WHAT THE EXERCISE ASKS: Extract the full set of records that follows, word for word.

DATA SHOWN:
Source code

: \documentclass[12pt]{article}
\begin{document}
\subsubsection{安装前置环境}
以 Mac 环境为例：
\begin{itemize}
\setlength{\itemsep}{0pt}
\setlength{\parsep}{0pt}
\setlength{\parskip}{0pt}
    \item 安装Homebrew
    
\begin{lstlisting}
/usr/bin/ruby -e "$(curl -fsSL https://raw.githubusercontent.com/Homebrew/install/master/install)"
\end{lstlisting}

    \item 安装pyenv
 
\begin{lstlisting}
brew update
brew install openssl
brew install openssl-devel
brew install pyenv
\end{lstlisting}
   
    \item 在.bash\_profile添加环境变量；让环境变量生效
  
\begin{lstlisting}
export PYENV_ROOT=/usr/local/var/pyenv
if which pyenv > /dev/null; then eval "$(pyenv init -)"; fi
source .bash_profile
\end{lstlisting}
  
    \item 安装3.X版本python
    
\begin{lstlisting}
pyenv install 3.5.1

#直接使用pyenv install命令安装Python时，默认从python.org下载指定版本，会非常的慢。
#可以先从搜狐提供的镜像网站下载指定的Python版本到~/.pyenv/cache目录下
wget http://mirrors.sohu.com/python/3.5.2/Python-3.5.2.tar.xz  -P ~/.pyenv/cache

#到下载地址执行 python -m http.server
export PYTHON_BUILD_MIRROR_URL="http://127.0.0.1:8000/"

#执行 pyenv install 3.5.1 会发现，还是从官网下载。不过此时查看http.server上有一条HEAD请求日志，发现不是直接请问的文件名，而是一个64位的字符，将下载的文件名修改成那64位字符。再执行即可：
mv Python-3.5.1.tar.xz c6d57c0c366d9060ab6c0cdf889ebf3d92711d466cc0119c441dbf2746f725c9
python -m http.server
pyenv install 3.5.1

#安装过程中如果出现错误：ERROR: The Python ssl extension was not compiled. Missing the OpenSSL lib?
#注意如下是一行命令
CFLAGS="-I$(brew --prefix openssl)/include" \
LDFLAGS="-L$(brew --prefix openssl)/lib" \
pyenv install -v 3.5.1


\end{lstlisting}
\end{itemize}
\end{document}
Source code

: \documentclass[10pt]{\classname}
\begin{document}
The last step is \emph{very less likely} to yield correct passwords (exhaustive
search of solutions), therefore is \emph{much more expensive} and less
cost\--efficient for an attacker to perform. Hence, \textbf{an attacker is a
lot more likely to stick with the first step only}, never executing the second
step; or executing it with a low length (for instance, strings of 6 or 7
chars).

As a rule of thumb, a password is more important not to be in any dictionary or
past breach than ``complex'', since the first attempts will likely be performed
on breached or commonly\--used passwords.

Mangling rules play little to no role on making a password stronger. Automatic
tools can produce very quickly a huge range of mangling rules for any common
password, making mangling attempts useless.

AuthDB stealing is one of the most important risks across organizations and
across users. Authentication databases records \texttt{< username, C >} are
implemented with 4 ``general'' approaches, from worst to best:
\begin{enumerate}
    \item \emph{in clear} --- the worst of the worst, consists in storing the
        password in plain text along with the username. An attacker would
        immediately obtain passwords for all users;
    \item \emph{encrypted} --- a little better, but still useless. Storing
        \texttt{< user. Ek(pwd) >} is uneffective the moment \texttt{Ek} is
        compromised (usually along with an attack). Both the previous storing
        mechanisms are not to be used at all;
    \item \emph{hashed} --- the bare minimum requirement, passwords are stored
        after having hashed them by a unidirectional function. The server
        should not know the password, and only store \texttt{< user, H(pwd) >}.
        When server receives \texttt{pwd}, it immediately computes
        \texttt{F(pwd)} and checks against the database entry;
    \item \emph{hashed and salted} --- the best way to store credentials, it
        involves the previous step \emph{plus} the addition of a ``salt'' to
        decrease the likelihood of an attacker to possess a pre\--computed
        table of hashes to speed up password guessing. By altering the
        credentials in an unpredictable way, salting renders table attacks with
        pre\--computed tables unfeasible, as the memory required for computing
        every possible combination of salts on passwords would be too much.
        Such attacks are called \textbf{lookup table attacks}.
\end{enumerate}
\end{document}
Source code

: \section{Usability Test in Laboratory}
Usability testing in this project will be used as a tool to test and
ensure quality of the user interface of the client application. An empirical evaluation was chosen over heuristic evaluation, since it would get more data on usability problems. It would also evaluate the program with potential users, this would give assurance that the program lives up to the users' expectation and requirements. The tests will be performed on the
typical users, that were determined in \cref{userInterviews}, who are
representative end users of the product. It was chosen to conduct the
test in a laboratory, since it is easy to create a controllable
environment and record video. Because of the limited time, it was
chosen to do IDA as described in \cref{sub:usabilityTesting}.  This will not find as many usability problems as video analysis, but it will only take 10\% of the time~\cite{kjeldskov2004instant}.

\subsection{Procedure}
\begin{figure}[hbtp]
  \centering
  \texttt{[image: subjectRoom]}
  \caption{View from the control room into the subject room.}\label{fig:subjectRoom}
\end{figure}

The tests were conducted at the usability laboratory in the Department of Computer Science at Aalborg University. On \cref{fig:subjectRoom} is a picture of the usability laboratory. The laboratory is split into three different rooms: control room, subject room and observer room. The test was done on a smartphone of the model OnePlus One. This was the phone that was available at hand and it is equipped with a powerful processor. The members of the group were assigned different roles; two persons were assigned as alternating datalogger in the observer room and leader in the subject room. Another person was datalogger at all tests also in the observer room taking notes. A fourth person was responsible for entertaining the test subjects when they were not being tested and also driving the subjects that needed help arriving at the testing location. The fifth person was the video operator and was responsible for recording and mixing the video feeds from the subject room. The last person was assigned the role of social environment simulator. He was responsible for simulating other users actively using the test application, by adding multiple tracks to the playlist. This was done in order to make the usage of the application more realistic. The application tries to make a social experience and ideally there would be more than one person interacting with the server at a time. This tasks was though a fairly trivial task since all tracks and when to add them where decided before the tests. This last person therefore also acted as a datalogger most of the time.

RESPONSE BELOW:
Source code

: \documentclass[12pt]{article}
\begin{document}
\subsubsection{安装前置环境}
以 Mac 环境为例：
\begin{itemize}
\setlength{\itemsep}{0pt}
\setlength{\parsep}{0pt}
\setlength{\parskip}{0pt}
    \item 安装Homebrew
    
\begin{lstlisting}
/usr/bin/ruby -e "$(curl -fsSL https://raw.githubusercontent.com/Homebrew/install/master/install)"
\end{lstlisting}

    \item 安装pyenv
 
\begin{lstlisting}
brew update
brew install openssl
brew install openssl-devel
brew install pyenv
\end{lstlisting}
   
    \item 在.bash\_profile添加环境变量；让环境变量生效
  
\begin{lstlisting}
export PYENV_ROOT=/usr/local/var/pyenv
if which pyenv > /dev/null; then eval "$(pyenv init -)"; fi
source .bash_profile
\end{lstlisting}
  
    \item 安装3.X版本python
    
\begin{lstlisting}
pyenv install 3.5.1

#直接使用pyenv install命令安装Python时，默认从python.org下载指定版本，会非常的慢。
#可以先从搜狐提供的镜像网站下载指定的Python版本到~/.pyenv/cache目录下
wget http://mirrors.sohu.com/python/3.5.2/Python-3.5.2.tar.xz  -P ~/.pyenv/cache

#到下载地址执行 python -m http.server
export PYTHON_BUILD_MIRROR_URL="http://127.0.0.1:8000/"

#执行 pyenv install 3.5.1 会发现，还是从官网下载。不过此时查看http.server上有一条HEAD请求日志，发现不是直接请问的文件名，而是一个64位的字符，将下载的文件名修改成那64位字符。再执行即可：
mv Python-3.5.1.tar.xz c6d57c0c366d9060ab6c0cdf889ebf3d92711d466cc0119c441dbf2746f725c9
python -m http.server
pyenv install 3.5.1

#安装过程中如果出现错误：ERROR: The Python ssl extension was not compiled. Missing the OpenSSL lib?
#注意如下是一行命令
CFLAGS="-I$(brew --prefix openssl)/include" \
LDFLAGS="-L$(brew --prefix openssl)/lib" \
pyenv install -v 3.5.1


\end{lstlisting}
\end{itemize}
\end{document}
Source code

: \documentclass[10pt]{\classname}
\begin{document}
The last step is \emph{very less likely} to yield correct passwords (exhaustive
search of solutions), therefore is \emph{much more expensive} and less
cost\--efficient for an attacker to perform. Hence, \textbf{an attacker is a
lot more likely to stick with the first step only}, never executing the second
step; or executing it with a low length (for instance, strings of 6 or 7
chars).

As a rule of thumb, a password is more important not to be in any dictionary or
past breach than ``complex'', since the first attempts will likely be performed
on breached or commonly\--used passwords.

Mangling rules play little to no role on making a password stronger. Automatic
tools can produce very quickly a huge range of mangling rules for any common
password, making mangling attempts useless.

AuthDB stealing is one of the most important risks across organizations and
across users. Authentication databases records \texttt{< username, C >} are
implemented with 4 ``general'' approaches, from worst to best:
\begin{enumerate}
    \item \emph{in clear} --- the worst of the worst, consists in storing the
        password in plain text along with the username. An attacker would
        immediately obtain passwords for all users;
    \item \emph{encrypted} --- a little better, but still useless. Storing
        \texttt{< user. Ek(pwd) >} is uneffective the moment \texttt{Ek} is
        compromised (usually along with an attack). Both the previous storing
        mechanisms are not to be used at all;
    \item \emph{hashed} --- the bare minimum requirement, passwords are stored
        after having hashed them by a unidirectional function. The server
        should not know the password, and only store \texttt{< user, H(pwd) >}.
        When server receives \texttt{pwd}, it immediately computes
        \texttt{F(pwd)} and checks against the database entry;
    \item \emph{hashed and salted} --- the best way to store credentials, it
        involves the previous step \emph{plus} the addition of a ``salt'' to
        decrease the likelihood of an attacker to possess a pre\--computed
        table of hashes to speed up password guessing. By altering the
        credentials in an unpredictable way, salting renders table attacks with
        pre\--computed tables unfeasible, as the memory required for computing
        every possible combination of salts on passwords would be too much.
        Such attacks are called \textbf{lookup table attacks}.
\end{enumerate}
\end{document}
Source code

: \section{Usability Test in Laboratory}
Usability testing in this project will be used as a tool to test and
ensure quality of the user interface of the client application. An empirical evaluation was chosen over heuristic evaluation, since it would get more data on usability problems. It would also evaluate the program with potential users, this would give assurance that the program lives up to the users' expectation and requirements. The tests will be performed on the
typical users, that were determined in \cref{userInterviews}, who are
representative end users of the product. It was chosen to conduct the
test in a laboratory, since it is easy to create a controllable
environment and record video. Because of the limited time, it was
chosen to do IDA as described in \cref{sub:usabilityTesting}.  This will not find as many usability problems as video analysis, but it will only take 10\% of the time~\cite{kjeldskov2004instant}.

\subsection{Procedure}
\begin{figure}[hbtp]
  \centering
  \texttt{[image: subjectRoom]}
  \caption{View from the control room into the subject room.}\label{fig:subjectRoom}
\end{figure}

The tests were conducted at the usability laboratory in the Department of Computer Science at Aalborg University. On \cref{fig:subjectRoom} is a picture of the usability laboratory. The laboratory is split into three different rooms: control room, subject room and observer room. The test was done on a smartphone of the model OnePlus One. This was the phone that was available at hand and it is equipped with a powerful processor. The members of the group were assigned different roles; two persons were assigned as alternating datalogger in the observer room and leader in the subject room. Another person was datalogger at all tests also in the observer room taking notes. A fourth person was responsible for entertaining the test subjects when they were not being tested and also driving the subjects that needed help arriving at the testing location. The fifth person was the video operator and was responsible for recording and mixing the video feeds from the subject room. The last person was assigned the role of social environment simulator. He was responsible for simulating other users actively using the test application, by adding multiple tracks to the playlist. This was done in order to make the usage of the application more realistic. The application tries to make a social experience and ideally there would be more than one person interacting with the server at a time. This tasks was though a fairly trivial task since all tracks and when to add them where decided before the tests. This last person therefore also acted as a datalogger most of the time.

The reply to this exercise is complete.